Look at it closely. It doesn’t ask us to kill our desires. That is Buddhism, not Christianity. I may even have a quote from Buddha in this week’s message as a point of contrast. Have a quote from Buddha, ask if they agree with it, then show them who wrote it. That should get their attention. Christianity is about stirring up desires. It is about being ambitious, but being ambitious for the sake of others. That is a general line of direction I am pondering, although I am not sure where it will head at this point.

Usually, by Monday or Tuesday I will start scribbling out some notes. I do this is PowerPoint. My message is written from start to finish in PowerPoint. I spend a good deal of time getting the slides just the way I like them. I spend some time finding pictures. I think the best PowerPoint is nearly all pictures. One time I had a whole sermon with nothing but pictures. There was not one word in the whole PowerPoint. Usually, I do have some words but I like to have lots of compelling photographs.

Each time I lay down I will meditate on the passage. Often I will read in bed just before I go to sleep. Often I will reread the passage. Often I wake in the night with the passage on my brain. Often it is the first thing I think about when I wake. It seems to train my brain to go there when I drive, when I wait, when my mind wanders.

I sometimes take naps during the week. I blame in on my missionary heritage. They take a siesta in the Philippines. Great idea, I think. And, when I take a nap, I think about the passage I will be teaching on. I try to think about it each time before I go to sleep. This is what I mean when I say that much of the preparation is done in bed.

In a day or two, I will have another thought worth writing down, so it is back to the computer. It is like my brain can really hold one idea at a time. Once that idea crystalizes, I need to write it down so that I can go on to the next one.

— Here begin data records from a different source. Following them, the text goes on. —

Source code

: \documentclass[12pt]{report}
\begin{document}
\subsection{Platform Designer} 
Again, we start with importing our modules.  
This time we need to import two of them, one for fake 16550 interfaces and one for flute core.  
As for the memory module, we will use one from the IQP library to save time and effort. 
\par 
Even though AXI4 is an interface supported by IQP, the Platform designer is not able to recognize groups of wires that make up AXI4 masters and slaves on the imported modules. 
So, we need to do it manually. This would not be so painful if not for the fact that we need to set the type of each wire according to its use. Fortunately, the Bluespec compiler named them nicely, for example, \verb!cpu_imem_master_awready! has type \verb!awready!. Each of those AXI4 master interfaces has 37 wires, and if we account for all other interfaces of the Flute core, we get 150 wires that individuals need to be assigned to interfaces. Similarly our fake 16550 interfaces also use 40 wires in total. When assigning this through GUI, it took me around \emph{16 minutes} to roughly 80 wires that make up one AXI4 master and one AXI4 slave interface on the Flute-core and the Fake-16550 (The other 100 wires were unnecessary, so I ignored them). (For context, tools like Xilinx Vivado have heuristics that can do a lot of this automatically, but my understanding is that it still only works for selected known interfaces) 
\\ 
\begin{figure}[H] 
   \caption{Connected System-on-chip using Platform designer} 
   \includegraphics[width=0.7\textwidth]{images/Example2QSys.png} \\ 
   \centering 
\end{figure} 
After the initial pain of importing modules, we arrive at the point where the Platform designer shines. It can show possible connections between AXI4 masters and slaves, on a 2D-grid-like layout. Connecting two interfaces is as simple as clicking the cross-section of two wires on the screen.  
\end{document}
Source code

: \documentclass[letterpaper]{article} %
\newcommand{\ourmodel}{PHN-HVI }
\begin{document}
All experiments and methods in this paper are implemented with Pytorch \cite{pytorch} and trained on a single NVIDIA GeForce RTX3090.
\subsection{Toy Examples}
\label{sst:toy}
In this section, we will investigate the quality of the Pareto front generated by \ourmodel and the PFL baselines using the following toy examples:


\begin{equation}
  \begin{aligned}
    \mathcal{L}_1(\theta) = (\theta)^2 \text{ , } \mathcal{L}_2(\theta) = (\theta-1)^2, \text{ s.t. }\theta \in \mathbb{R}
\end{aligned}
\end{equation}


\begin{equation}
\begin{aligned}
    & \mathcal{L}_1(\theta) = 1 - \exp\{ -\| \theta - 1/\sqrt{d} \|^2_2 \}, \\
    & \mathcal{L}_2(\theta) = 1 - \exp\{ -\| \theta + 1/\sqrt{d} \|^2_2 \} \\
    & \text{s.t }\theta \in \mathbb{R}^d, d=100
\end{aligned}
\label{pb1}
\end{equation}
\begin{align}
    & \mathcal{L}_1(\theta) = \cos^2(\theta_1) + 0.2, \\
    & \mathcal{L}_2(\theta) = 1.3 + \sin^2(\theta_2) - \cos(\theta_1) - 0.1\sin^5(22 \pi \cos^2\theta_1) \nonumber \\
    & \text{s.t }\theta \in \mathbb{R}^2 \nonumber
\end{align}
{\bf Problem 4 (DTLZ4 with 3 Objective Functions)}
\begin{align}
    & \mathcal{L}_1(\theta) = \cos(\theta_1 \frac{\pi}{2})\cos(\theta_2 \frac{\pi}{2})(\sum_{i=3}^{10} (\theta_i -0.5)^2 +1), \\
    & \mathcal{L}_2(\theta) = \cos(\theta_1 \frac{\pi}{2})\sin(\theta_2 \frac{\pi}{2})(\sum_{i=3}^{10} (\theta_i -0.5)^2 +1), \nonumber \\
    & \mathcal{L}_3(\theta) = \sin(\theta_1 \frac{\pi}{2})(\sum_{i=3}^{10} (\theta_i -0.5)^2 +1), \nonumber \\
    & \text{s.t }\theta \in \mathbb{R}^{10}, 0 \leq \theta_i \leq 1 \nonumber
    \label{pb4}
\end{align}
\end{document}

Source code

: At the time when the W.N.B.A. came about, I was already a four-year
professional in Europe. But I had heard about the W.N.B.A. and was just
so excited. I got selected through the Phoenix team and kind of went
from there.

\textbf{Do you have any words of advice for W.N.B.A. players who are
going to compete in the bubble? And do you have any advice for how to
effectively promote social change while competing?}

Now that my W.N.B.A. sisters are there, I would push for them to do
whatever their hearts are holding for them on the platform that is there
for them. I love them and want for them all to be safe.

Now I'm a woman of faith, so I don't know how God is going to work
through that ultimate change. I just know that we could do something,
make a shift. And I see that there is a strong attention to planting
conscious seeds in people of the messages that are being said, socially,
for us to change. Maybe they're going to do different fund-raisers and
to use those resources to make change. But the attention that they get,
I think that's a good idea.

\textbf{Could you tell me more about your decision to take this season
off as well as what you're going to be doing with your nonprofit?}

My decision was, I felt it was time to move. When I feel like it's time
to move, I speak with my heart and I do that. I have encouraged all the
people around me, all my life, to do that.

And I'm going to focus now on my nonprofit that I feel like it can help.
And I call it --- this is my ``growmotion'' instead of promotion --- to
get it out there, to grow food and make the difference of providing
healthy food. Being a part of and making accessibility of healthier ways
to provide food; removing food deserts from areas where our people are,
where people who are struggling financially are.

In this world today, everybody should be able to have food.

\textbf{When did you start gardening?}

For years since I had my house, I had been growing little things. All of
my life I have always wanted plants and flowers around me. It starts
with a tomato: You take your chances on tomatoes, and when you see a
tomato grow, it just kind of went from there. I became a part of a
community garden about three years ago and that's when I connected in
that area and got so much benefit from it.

It would never work for me to start writing a message on Friday or Saturday. The time pressure would kill my creativity. My style requires lots of unhurried time. I will, along the way, spend some time in the commentaries and books. Usually this is done a few minutes here and a few minutes there. Logos has an app for Kindle so I can read commentaries on my Kindle. What a time to be alive.

Toward the end of the week I will begin going over the message in its entirety. I try to see the whole thing fits together. I try to feel the transitions. They are like curves in a road. Most of the driving is pretty easy if you negotiate the curves. Similarly, if you negotiate the transitions in a message, the rest seems to fall into place.

I am a fan of the one point sermon.

I ask if I have enough humor. I am not a naturally funny person. I don’t use a lot of humor in my messages, but I like to have a little. I have found one or two funny moments really goes a long way toward making the message what it needs to be.

I will often spend some time looking specifically for illustrations for the message. Illustrations make the message. I really like www.sermoncentral.com for that. Often I will buy a book or two that is on the topic of the message. I rarely finish it. As I write Good Questions each week this is what I spend the most time on. I want to find a number of great stories and illustrations to make the Bible Lesson come alive. I want to make Sunday School teachers sound brilliant. This is probably not the most godly motivation I have.

Sermon preparation comes deeply out of prayer and meditation for me. I spend a lot of time pondering what God has to say to me personally. I try to picture individuals in our church and imagine how this relates to their life. (This is not hard in a church of 30.)

It is not the only way, but that is the way I prepare a Bible Study Lesson.